Today is World Swift Day - 7th June!.

Celebrate it by looking up to see if you can spot any of these charismatic summer birds. The first of our W4 swifts arrived exactly a month ago today overnight on 6th-7th May.

These amazing migratory birds have brought Chiswick and a small hill town in Tuscany together in a joint collaboration to conserve this threatened species.

To mark World Swift Day, Catherine Day, local RSPB Swift Volunteer who leads the Chiswick Swift Project explains how the connection came about:

“Jon Perry and I have just arrived back from a trip to Italy to visit a swift project in Campiglia Marittima, a small town about 90km south of Pisa. It is a really appropriate coincidence that today happens to be world swift day.

The photo shows a mini-version of the Chiswick Swift Project ‘River of Swifts’ collage on display in Campiglia that we took to show in an exhibition of photographs of swifts, swallows and house martins that is being held at the moment during the town’s ‘Festival dei Rondoni’ (Festival of Swifts).
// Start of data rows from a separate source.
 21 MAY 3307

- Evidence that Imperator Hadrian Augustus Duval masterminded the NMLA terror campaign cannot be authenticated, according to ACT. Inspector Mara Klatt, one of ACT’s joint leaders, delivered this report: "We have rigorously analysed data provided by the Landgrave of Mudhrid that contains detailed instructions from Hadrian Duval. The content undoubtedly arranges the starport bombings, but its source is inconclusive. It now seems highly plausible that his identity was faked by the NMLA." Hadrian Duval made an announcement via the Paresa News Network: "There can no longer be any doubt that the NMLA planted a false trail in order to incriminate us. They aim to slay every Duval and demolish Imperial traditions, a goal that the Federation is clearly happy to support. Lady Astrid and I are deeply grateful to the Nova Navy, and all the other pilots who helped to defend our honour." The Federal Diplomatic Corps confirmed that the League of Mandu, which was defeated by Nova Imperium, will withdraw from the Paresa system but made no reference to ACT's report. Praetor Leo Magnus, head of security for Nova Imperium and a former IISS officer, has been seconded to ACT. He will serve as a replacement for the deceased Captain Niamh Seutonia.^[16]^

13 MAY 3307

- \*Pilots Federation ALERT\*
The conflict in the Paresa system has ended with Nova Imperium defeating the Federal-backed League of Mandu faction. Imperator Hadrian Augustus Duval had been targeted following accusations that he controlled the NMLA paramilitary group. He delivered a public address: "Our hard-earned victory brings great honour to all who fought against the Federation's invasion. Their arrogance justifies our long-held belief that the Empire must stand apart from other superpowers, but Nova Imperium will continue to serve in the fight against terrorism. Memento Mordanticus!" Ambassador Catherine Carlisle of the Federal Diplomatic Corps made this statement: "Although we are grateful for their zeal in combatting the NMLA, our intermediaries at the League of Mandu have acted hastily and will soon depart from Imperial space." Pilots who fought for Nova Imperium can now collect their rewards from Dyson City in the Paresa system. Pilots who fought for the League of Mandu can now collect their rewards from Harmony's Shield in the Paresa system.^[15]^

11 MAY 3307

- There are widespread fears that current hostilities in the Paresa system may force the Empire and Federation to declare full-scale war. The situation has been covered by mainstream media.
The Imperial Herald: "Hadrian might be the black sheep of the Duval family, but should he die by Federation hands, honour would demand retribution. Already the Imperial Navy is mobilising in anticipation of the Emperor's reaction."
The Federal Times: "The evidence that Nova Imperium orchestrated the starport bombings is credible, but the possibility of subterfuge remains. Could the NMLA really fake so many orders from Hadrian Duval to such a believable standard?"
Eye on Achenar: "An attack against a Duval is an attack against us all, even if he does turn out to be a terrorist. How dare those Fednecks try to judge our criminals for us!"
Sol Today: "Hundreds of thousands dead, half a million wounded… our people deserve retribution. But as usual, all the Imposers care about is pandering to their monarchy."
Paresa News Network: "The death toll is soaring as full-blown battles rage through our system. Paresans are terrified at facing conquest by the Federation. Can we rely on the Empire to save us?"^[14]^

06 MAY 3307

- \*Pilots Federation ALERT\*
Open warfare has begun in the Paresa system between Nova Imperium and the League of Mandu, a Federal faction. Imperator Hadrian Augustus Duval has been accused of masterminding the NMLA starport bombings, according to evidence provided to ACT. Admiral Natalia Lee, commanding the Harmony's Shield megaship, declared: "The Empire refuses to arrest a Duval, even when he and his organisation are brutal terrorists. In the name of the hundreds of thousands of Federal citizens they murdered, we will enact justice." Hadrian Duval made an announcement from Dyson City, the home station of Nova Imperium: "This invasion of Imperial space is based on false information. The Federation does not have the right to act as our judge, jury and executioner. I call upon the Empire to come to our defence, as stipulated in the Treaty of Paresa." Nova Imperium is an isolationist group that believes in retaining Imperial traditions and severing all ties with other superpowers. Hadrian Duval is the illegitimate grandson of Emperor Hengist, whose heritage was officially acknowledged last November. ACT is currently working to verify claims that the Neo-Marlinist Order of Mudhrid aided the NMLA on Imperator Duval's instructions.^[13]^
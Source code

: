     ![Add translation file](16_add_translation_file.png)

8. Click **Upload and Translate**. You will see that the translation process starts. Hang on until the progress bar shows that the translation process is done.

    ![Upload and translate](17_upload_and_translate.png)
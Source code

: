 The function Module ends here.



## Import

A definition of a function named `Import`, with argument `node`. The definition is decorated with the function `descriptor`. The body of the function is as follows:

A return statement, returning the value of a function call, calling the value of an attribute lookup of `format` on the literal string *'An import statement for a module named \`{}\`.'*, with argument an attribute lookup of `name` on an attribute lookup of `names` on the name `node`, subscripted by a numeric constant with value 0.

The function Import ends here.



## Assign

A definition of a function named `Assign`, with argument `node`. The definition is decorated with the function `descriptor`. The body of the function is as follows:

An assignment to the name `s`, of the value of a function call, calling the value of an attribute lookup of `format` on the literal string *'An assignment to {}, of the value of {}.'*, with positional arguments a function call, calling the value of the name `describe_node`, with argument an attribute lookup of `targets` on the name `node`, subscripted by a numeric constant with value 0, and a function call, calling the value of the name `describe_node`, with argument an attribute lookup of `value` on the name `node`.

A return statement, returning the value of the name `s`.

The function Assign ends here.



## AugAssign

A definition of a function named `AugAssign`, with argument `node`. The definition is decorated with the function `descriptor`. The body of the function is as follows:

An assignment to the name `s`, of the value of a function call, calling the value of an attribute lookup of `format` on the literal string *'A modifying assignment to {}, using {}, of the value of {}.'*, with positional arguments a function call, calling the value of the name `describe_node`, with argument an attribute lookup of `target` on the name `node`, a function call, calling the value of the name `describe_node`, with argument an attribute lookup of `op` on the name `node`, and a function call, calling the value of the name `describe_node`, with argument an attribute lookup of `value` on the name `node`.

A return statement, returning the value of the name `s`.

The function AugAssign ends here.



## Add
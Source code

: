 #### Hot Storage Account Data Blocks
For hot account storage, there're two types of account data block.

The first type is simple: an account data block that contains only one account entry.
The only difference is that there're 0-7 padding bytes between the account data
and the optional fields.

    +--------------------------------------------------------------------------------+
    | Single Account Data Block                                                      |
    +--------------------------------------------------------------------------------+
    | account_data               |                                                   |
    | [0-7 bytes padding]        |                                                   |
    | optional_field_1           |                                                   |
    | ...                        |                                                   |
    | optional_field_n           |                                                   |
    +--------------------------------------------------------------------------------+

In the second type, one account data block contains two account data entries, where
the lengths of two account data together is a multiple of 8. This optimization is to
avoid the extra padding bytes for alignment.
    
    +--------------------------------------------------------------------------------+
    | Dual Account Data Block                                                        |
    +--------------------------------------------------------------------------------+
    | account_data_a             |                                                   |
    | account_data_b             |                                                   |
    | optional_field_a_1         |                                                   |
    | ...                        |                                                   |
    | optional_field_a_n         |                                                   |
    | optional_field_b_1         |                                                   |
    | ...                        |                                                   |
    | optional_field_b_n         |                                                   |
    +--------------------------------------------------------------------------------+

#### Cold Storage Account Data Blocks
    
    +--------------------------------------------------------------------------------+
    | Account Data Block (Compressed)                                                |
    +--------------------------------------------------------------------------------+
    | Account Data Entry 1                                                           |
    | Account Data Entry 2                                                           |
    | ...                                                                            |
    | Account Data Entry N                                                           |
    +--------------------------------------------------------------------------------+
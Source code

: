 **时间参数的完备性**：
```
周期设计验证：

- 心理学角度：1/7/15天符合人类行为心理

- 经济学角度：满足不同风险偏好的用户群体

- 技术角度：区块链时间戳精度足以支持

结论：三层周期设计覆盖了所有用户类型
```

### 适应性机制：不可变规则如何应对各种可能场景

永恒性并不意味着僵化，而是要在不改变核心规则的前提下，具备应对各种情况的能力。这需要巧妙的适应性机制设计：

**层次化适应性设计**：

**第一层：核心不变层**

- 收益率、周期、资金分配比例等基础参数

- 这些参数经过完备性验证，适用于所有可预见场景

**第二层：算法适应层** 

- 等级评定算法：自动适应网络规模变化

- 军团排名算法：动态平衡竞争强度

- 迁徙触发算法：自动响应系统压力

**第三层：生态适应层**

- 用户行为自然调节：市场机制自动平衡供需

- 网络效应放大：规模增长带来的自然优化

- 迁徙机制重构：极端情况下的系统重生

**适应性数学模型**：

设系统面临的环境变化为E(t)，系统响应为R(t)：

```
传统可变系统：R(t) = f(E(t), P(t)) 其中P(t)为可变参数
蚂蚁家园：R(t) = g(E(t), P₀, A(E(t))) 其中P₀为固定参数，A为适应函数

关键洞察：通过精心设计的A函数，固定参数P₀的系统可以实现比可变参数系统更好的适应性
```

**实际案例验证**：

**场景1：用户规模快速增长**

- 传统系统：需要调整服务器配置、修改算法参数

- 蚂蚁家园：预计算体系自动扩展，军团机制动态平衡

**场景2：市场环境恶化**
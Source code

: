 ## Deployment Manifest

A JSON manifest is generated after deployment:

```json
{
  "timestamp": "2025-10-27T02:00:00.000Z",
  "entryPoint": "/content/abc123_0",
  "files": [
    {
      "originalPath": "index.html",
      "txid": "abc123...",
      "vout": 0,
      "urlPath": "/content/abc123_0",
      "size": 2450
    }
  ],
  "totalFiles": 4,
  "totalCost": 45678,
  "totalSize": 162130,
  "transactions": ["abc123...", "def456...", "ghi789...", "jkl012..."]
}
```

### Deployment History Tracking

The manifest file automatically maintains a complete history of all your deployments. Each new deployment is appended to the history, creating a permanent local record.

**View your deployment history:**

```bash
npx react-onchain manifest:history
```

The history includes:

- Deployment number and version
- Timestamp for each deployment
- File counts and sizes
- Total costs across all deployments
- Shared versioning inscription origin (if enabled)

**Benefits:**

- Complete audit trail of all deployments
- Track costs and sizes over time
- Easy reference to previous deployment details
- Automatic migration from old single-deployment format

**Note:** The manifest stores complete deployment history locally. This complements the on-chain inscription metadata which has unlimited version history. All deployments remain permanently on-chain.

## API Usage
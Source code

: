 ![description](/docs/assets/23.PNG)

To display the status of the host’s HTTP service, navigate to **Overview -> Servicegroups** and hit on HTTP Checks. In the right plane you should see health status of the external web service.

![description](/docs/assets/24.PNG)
The exhibition displays work by international ‘iskiography’ photographer Lothar Schiffler and entries by local photographers, and there was also a contribution of photos of Chiswick Swifts by Jon.

Lots of readers will remember seeing the ‘River of Swifts’ collage at our stand at Tidefest at Strand on the Green last September and afterwards when it was on show at Chiswick Library. Even though we could only take a mini version, it was much admired in Campiglia. Well done to all the children (and parents!) in Chiswick who came to make a colourful swift for the original artwork!

catherine day and eugenia

Eugenia Parisi who runs the Italian project (left) and Catherine(right, in blue) standing at the entrance to Campiglia's swift exhibition (with swallow, swift and house martin cut-outs hanging above ).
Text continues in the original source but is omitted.